[Task instructions] Please filter the data down to the lines that include the word "sock" and copy them.

[Supplied records]
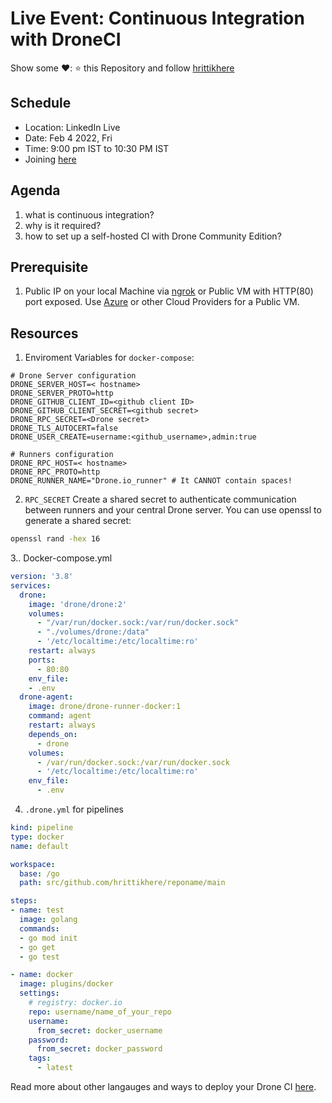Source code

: # Live Event: Continuous Integration with DroneCI


Show some ❤️: ⭐ this Repository and follow [hrittikhere](https://github.com/hrittikhere)

## Schedule
* Location: LinkedIn Live
* Date: Feb 4 2022, Fri
* Time: 9:00 pm IST to 10:30 PM IST
* Joining [here](https://t.co/fERBfLb5YU)

## Agenda
1. what is continuous integration?
1. why is it required?
1. how to set up a self-hosted CI with Drone Community Edition? 

## Prerequisite
1. Public IP on your local Machine via [ngrok](https://ngrok.com) or Public VM with HTTP(80) port exposed. Use [Azure](azure.com) or other Cloud Providers for a Public VM.

## Resources

1. Enviroment Variables for `docker-compose`:
```
# Drone Server configuration
DRONE_SERVER_HOST=< hostname>
DRONE_SERVER_PROTO=http
DRONE_GITHUB_CLIENT_ID=<github client ID>
DRONE_GITHUB_CLIENT_SECRET=<github secret>
DRONE_RPC_SECRET=<Drone secret>
DRONE_TLS_AUTOCERT=false
DRONE_USER_CREATE=username:<github_username>,admin:true

# Runners configuration
DRONE_RPC_HOST=< hostname>
DRONE_RPC_PROTO=http
DRONE_RUNNER_NAME="Drone.io_runner" # It CANNOT contain spaces!
```
2. `RPC_SECRET`
Create a shared secret to authenticate communication between runners and your central Drone server. You can use openssl to generate a shared secret:

```bash
openssl rand -hex 16
```

3.. Docker-compose.yml
```yaml
version: '3.8'
services:
  drone:
    image: 'drone/drone:2'
    volumes:
      - "/var/run/docker.sock:/var/run/docker.sock"
      - "./volumes/drone:/data"
      - '/etc/localtime:/etc/localtime:ro'
    restart: always
    ports:
      - 80:80
    env_file:
    - .env
  drone-agent:
    image: drone/drone-runner-docker:1
    command: agent
    restart: always
    depends_on:
      - drone
    volumes:
      - /var/run/docker.sock:/var/run/docker.sock
      - '/etc/localtime:/etc/localtime:ro'
    env_file:
      - .env
```

4. `.drone.yml` for pipelines

```yaml
kind: pipeline
type: docker
name: default

workspace:
  base: /go
  path: src/github.com/hrittikhere/reponame/main

steps:
- name: test
  image: golang
  commands:
  - go mod init
  - go get
  - go test

- name: docker  
  image: plugins/docker
  settings:
    # registry: docker.io
    repo: username/name_of_your_repo
    username:
      from_secret: docker_username
    password:
      from_secret: docker_password
    tags: 
      - latest
```

Read more about other langauges and ways to deploy your Drone CI [here](https://docs.drone.io/).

[Written solution]
      - "/var/run/docker.sock:/var/run/docker.sock"
      - /var/run/docker.sock:/var/run/docker.sock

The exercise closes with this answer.